Mitogen-inducible gene (MIG) is a natural negative regulator of the oncogenic HER kinase signaling by binding at the activation interface of kinase domain to disrupt the kinase dimerization. In this study, we systematically examine the binding structures, dynamics and energetics of MIG region 2 to four HER kinases based on their crystal or modeled complex structures, and identify an 8-mer phosphopeptide segment pYpY from the core strand sequence of MIG region 2 as the binding hotspot of MIG protein to HER kinases. We demonstrate that the small pYpY phosphopeptide can partially restore the binding affinity of full-length MIG protein, but exhibit a moderate selectivity over different HER kinases (S = 2.3-fold). In addition, the two phosphotyrosine residues pTyr394 and pTyr395 play an essential role in MIG–HER binding; dephosphorylation of them would fully eliminate the binding capability. A machine evolution algorithm is used to optimize the wild-type pYpY phosphopeptide, aiming to simultaneously improve affinity for these kinases and to maximize the affinity gap between different kinases. Consequently, a population is computationally evolved as selective phosphopeptide candidates; the dissociation constants of four representatives with HER kinases are systematically determined using binding affinity analysis, from which their selectivity is derived.
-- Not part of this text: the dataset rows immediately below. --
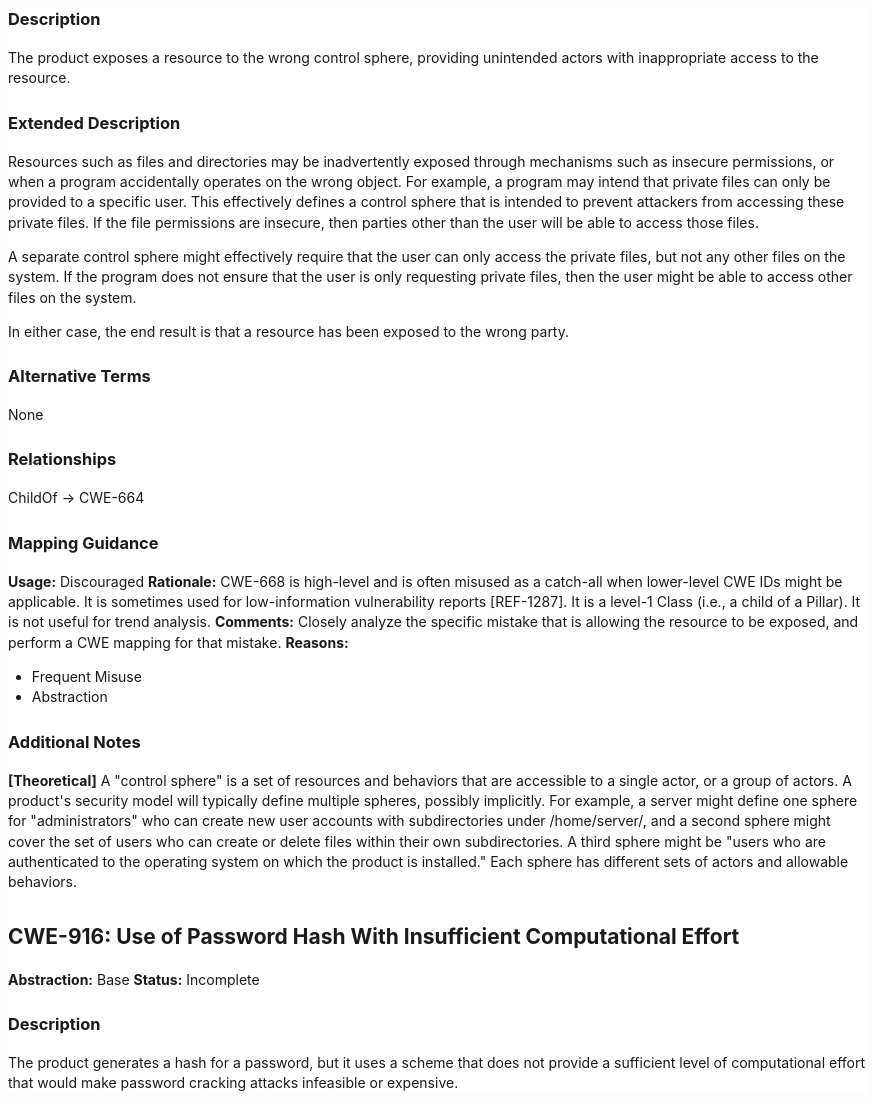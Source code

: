 ### Description
The product exposes a resource to the wrong control sphere, providing unintended actors with inappropriate access to the resource.

### Extended Description
Resources such as files and directories may be inadvertently exposed through mechanisms such as insecure permissions, or when a program accidentally operates on the wrong object. For example, a program may intend that private files can only be provided to a specific user. This effectively defines a control sphere that is intended to prevent attackers from accessing these private files. If the file permissions are insecure, then parties other than the user will be able to access those files.

A separate control sphere might effectively require that the user can only access the private files, but not any other files on the system. If the program does not ensure that the user is only requesting private files, then the user might be able to access other files on the system.

In either case, the end result is that a resource has been exposed to the wrong party.

### Alternative Terms
None

### Relationships
ChildOf -> CWE-664

### Mapping Guidance
**Usage:** Discouraged
**Rationale:** CWE-668 is high-level and is often misused as a catch-all when lower-level CWE IDs might be applicable. It is sometimes used for low-information vulnerability reports [REF-1287]. It is a level-1 Class (i.e., a child of a Pillar). It is not useful for trend analysis.
**Comments:** Closely analyze the specific mistake that is allowing the resource to be exposed, and perform a CWE mapping for that mistake.
**Reasons:**
- Frequent Misuse
- Abstraction

### Additional Notes
**[Theoretical]** A "control sphere" is a set of resources and behaviors that are accessible to a single actor, or a group of actors. A product's security model will typically define multiple spheres, possibly implicitly. For example, a server might define one sphere for "administrators" who can create new user accounts with subdirectories under /home/server/, and a second sphere might cover the set of users who can create or delete files within their own subdirectories. A third sphere might be "users who are authenticated to the operating system on which the product is installed." Each sphere has different sets of actors and allowable behaviors.

## CWE-916: Use of Password Hash With Insufficient Computational Effort
**Abstraction:** Base
**Status:** Incomplete

### Description
The product generates a hash for a password, but it uses a scheme that does not provide a sufficient level of computational effort that would make password cracking attacks infeasible or expensive.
The designed pYpYp3 phosphopeptide possesses a high selectivity over different HER kinases (S = 4.8-fold) and satisfactory affinity profile to these kinase (KD = 140–1000 μM). Structural analysis observes that the global binding modes of pYpYp3 to different kinases are roughly consistent, but its local conformation may vary considerably, thus conferring specificity to the phosphopeptide.